**Work to complete:**
For the records that follow, please set down exactly the lines between the one holding "And practice baby" and the one holding "Well, there's there's", inclusive, and only those.

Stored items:
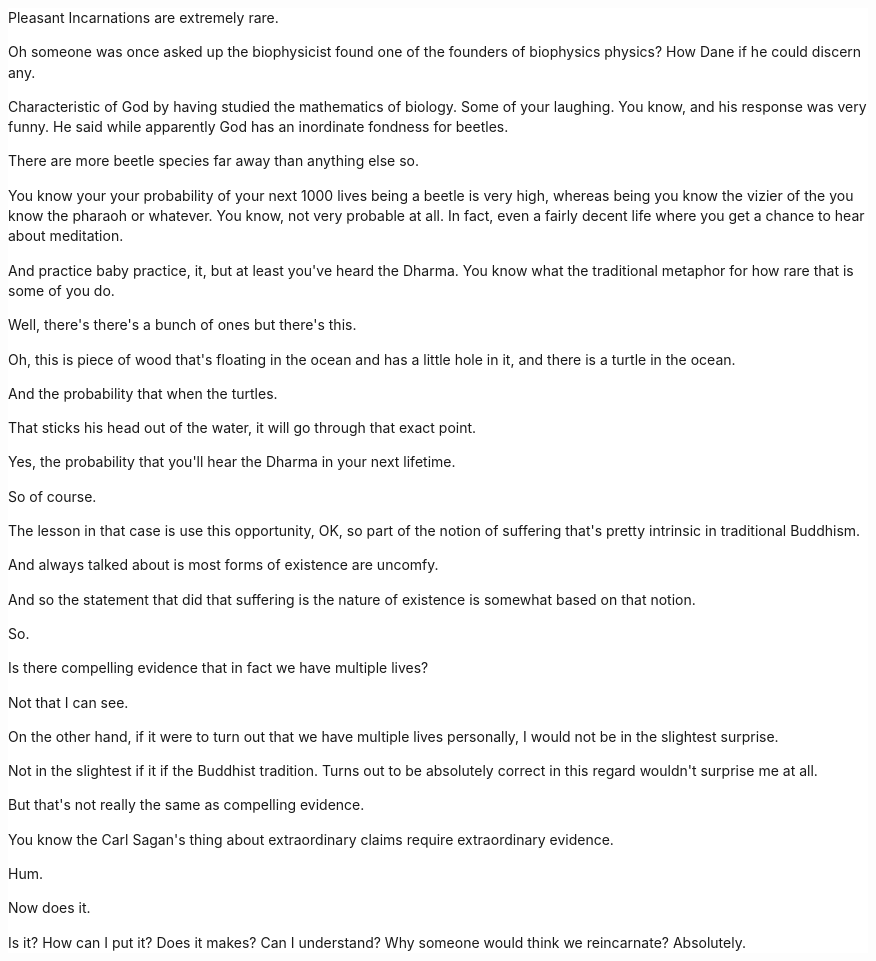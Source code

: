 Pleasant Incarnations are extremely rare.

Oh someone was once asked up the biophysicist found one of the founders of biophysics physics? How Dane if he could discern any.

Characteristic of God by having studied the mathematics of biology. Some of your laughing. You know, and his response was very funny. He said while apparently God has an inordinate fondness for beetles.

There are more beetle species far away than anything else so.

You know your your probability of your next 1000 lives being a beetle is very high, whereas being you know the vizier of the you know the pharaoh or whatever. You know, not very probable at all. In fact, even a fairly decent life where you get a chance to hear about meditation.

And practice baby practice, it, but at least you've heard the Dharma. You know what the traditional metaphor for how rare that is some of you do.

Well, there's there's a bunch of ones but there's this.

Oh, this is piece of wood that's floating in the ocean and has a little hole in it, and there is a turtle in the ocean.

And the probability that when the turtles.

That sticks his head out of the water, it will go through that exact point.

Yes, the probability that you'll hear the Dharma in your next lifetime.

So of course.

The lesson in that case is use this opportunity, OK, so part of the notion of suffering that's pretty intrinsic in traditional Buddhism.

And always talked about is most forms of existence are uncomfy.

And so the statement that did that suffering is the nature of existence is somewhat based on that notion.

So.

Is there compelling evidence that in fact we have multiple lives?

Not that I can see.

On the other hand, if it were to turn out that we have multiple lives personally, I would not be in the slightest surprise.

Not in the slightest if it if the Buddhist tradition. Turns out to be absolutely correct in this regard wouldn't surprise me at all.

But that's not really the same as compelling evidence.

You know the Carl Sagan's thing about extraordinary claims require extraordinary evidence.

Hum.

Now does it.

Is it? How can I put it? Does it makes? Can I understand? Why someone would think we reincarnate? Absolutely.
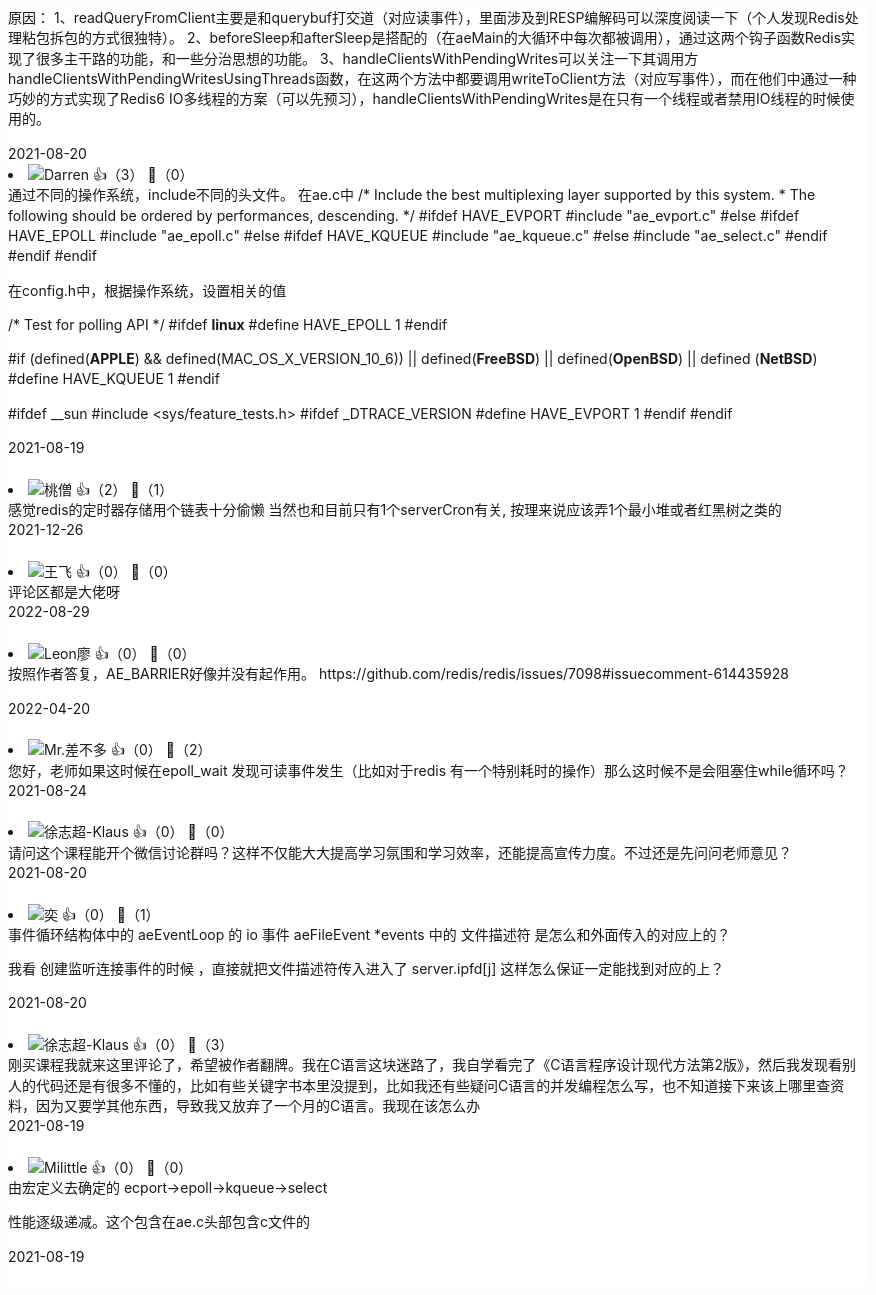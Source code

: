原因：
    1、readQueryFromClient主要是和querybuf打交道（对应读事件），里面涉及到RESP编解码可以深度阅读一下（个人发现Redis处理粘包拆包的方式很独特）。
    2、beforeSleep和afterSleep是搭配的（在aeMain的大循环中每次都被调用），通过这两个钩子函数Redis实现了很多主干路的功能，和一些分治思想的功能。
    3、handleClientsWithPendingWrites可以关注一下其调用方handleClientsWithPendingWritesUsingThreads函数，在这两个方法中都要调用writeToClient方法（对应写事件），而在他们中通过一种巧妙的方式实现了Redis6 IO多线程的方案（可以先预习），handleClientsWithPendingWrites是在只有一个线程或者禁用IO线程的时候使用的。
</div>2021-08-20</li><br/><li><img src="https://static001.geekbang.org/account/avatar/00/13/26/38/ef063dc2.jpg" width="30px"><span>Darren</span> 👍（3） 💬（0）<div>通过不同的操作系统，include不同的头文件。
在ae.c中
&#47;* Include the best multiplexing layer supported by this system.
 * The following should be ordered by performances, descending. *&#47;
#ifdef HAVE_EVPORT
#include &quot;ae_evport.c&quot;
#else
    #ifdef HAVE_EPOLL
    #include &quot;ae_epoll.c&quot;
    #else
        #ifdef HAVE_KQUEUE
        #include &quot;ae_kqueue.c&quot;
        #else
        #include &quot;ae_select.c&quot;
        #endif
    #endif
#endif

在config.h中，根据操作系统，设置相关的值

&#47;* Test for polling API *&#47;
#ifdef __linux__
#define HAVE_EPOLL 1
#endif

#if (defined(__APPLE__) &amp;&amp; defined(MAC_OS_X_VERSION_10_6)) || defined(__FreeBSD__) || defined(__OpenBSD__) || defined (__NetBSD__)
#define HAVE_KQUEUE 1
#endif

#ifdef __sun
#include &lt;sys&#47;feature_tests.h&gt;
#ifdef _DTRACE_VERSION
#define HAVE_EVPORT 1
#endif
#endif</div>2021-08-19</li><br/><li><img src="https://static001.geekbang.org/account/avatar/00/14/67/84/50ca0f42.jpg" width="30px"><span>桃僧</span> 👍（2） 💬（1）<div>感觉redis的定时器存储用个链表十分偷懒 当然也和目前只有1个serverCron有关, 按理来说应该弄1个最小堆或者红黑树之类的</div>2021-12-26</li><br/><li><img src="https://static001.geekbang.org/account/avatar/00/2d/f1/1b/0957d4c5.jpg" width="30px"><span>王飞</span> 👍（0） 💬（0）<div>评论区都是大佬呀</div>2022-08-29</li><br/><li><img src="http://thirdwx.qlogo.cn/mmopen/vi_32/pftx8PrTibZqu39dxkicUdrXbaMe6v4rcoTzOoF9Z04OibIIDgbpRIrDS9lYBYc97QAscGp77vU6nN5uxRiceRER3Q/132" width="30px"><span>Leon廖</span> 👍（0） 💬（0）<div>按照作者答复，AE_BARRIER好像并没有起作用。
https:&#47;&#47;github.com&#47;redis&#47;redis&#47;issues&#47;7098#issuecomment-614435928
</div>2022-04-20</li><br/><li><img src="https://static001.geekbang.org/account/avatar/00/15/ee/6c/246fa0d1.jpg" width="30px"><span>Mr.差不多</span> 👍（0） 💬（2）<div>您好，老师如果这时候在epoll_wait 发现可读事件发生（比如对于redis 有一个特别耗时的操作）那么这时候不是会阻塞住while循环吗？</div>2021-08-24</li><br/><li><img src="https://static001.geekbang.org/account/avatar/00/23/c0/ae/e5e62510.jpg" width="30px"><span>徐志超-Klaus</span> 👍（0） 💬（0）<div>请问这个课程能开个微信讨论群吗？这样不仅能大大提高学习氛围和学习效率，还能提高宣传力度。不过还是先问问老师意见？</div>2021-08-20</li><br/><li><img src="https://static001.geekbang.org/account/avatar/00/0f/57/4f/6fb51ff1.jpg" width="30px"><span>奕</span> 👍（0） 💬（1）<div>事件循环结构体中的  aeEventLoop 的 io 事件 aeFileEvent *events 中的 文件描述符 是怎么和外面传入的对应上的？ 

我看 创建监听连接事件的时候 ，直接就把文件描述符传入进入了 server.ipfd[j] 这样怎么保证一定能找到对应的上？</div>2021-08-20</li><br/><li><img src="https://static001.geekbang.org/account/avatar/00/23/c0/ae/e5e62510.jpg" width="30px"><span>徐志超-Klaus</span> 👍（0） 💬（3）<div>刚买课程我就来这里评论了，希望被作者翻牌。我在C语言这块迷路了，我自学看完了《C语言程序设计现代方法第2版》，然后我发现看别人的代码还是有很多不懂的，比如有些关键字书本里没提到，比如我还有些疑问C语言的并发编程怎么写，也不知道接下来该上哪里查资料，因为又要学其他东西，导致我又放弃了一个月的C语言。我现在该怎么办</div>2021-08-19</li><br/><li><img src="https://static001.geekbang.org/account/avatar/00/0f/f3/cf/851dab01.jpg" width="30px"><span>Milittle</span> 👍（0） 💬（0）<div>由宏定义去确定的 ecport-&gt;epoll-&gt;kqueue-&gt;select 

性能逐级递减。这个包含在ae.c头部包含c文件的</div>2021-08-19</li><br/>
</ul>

**Your solution:**
And practice baby practice, it, but at least you've heard the Dharma. You know what the traditional metaphor for how rare that is some of you do.

Well, there's there's a bunch of ones but there's this.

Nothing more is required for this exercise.